In this respect, The New Pause was successful. But after spending those six-plus hours in that gorgeous meeting room, I wondered what the women in that room, myself included, really needed. Is it creams, gels and cooling facial sprays for hot flashes? (One of the panelists insists that the correct word is “vibrate”, not “blink”.) Is it community and discussion? The latter existed at The New Pause, but there are certainly better, fairer (and more affordable) ways to start and sustain conversations than fancy conferences in Santa Monica. Or just memberships in online groups.

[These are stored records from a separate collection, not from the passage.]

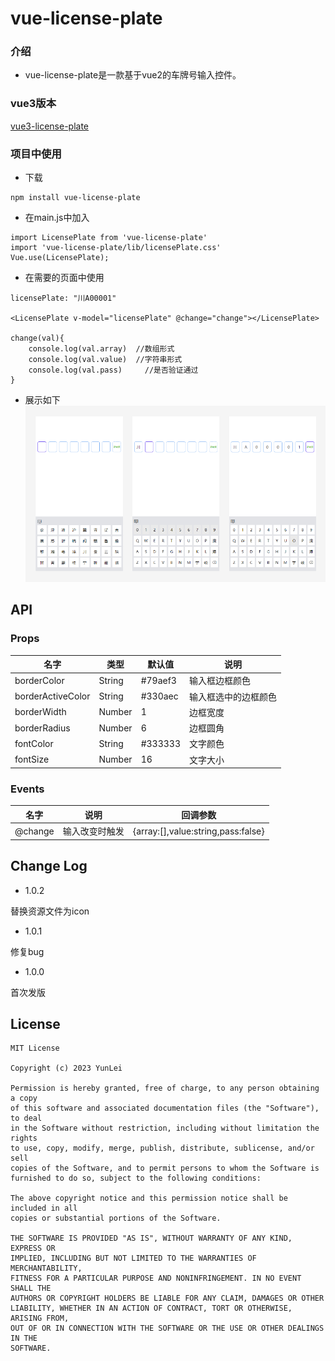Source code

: # vue-license-plate

### 介绍
* vue-license-plate是一款基于vue2的车牌号输入控件。

### vue3版本
[vue3-license-plate](https://github.com/leiyun1993/vue3-license-plate)

### 项目中使用
* 下载

```
npm install vue-license-plate
```
* 在main.js中加入

```
import LicensePlate from 'vue-license-plate'
import 'vue-license-plate/lib/licensePlate.css'
Vue.use(LicensePlate);
```
* 在需要的页面中使用

```
licensePlate: "川A00001"

<LicensePlate v-model="licensePlate" @change="change"></LicensePlate>

change(val){
	console.log(val.array)	//数组形式
	console.log(val.value)	//字符串形式
	console.log(val.pass)	  //是否验证通过
}
```
* 展示如下
![](https://github.com/leiyun1993/vue2-license-plate/raw/master/screenshot/s1.png)

## API

### Props
名字|类型|默认值|说明
--|--|--|--
borderColor|String|#79aef3| 输入框边框颜色
borderActiveColor|String|#330aec| 输入框选中的边框颜色
borderWidth|Number|1| 边框宽度
borderRadius|Number|6| 边框圆角
fontColor|String|#333333| 文字颜色
fontSize|Number|16| 文字大小

### Events
名字|说明|回调参数
--|--|--
@change|输入改变时触发|{array:[],value:string,pass:false}


## Change Log
* 1.0.2

替换资源文件为icon

* 1.0.1

修复bug

* 1.0.0

首次发版



## License
```
MIT License

Copyright (c) 2023 YunLei

Permission is hereby granted, free of charge, to any person obtaining a copy
of this software and associated documentation files (the "Software"), to deal
in the Software without restriction, including without limitation the rights
to use, copy, modify, merge, publish, distribute, sublicense, and/or sell
copies of the Software, and to permit persons to whom the Software is
furnished to do so, subject to the following conditions:

The above copyright notice and this permission notice shall be included in all
copies or substantial portions of the Software.

THE SOFTWARE IS PROVIDED "AS IS", WITHOUT WARRANTY OF ANY KIND, EXPRESS OR
IMPLIED, INCLUDING BUT NOT LIMITED TO THE WARRANTIES OF MERCHANTABILITY,
FITNESS FOR A PARTICULAR PURPOSE AND NONINFRINGEMENT. IN NO EVENT SHALL THE
AUTHORS OR COPYRIGHT HOLDERS BE LIABLE FOR ANY CLAIM, DAMAGES OR OTHER
LIABILITY, WHETHER IN AN ACTION OF CONTRACT, TORT OR OTHERWISE, ARISING FROM,
OUT OF OR IN CONNECTION WITH THE SOFTWARE OR THE USE OR OTHER DEALINGS IN THE
SOFTWARE.
```
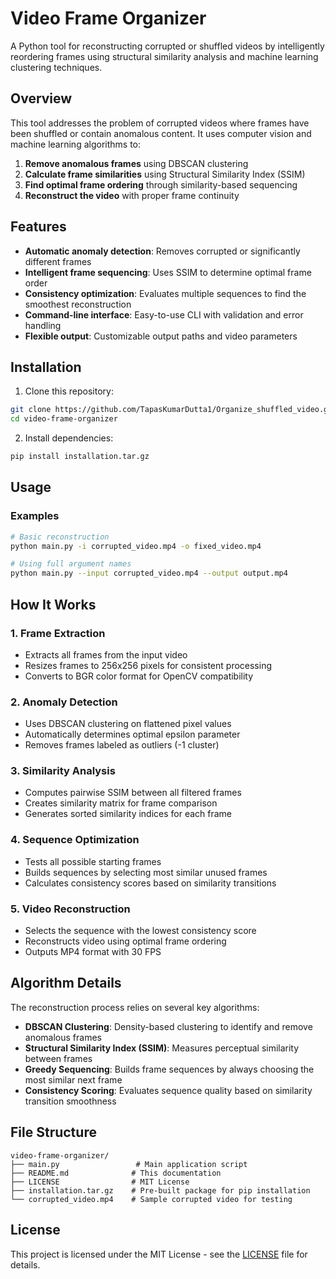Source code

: # Video Frame Organizer

A Python tool for reconstructing corrupted or shuffled videos by intelligently reordering frames using structural similarity analysis and machine learning clustering techniques.

## Overview

This tool addresses the problem of corrupted videos where frames have been shuffled or contain anomalous content. It uses computer vision and machine learning algorithms to:

1. **Remove anomalous frames** using DBSCAN clustering
2. **Calculate frame similarities** using Structural Similarity Index (SSIM)
3. **Find optimal frame ordering** through similarity-based sequencing
4. **Reconstruct the video** with proper frame continuity

## Features

- **Automatic anomaly detection**: Removes corrupted or significantly different frames
- **Intelligent frame sequencing**: Uses SSIM to determine optimal frame order
- **Consistency optimization**: Evaluates multiple sequences to find the smoothest reconstruction
- **Command-line interface**: Easy-to-use CLI with validation and error handling
- **Flexible output**: Customizable output paths and video parameters


## Installation

1. Clone this repository:
```bash
git clone https://github.com/TapasKumarDutta1/Organize_shuffled_video.git
cd video-frame-organizer
```

2. Install dependencies:
```bash
pip install installation.tar.gz
```

## Usage

### Examples

```bash
# Basic reconstruction
python main.py -i corrupted_video.mp4 -o fixed_video.mp4

# Using full argument names
python main.py --input corrupted_video.mp4 --output output.mp4
```

## How It Works

### 1. Frame Extraction
- Extracts all frames from the input video
- Resizes frames to 256x256 pixels for consistent processing
- Converts to BGR color format for OpenCV compatibility

### 2. Anomaly Detection
- Uses DBSCAN clustering on flattened pixel values
- Automatically determines optimal epsilon parameter
- Removes frames labeled as outliers (-1 cluster)

### 3. Similarity Analysis
- Computes pairwise SSIM between all filtered frames
- Creates similarity matrix for frame comparison
- Generates sorted similarity indices for each frame

### 4. Sequence Optimization
- Tests all possible starting frames
- Builds sequences by selecting most similar unused frames
- Calculates consistency scores based on similarity transitions

### 5. Video Reconstruction
- Selects the sequence with the lowest consistency score
- Reconstructs video using optimal frame ordering
- Outputs MP4 format with 30 FPS

## Algorithm Details

The reconstruction process relies on several key algorithms:

- **DBSCAN Clustering**: Density-based clustering to identify and remove anomalous frames
- **Structural Similarity Index (SSIM)**: Measures perceptual similarity between frames
- **Greedy Sequencing**: Builds frame sequences by always choosing the most similar next frame
- **Consistency Scoring**: Evaluates sequence quality based on similarity transition smoothness

## File Structure

```
video-frame-organizer/
├── main.py                 # Main application script
├── README.md              # This documentation
├── LICENSE                # MIT License
├── installation.tar.gz    # Pre-built package for pip installation
└── corrupted_video.mp4    # Sample corrupted video for testing
```

## License

This project is licensed under the MIT License - see the [LICENSE](LICENSE) file for details.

I think a large part of the reason the New York Times cover story struck such a nerve is that it not only unapologetically leaned on a topic that has been debated and tiptoed about for decades, but it educated its readers on options for perimenopausal care. symptoms…and empowered them to stand up for themselves among medical professionals and researchers who have ignored their problem for so long. Readers felt seen and heard. In some ways, this felt like its own “new break”.
And they didn’t have to pay $200 it.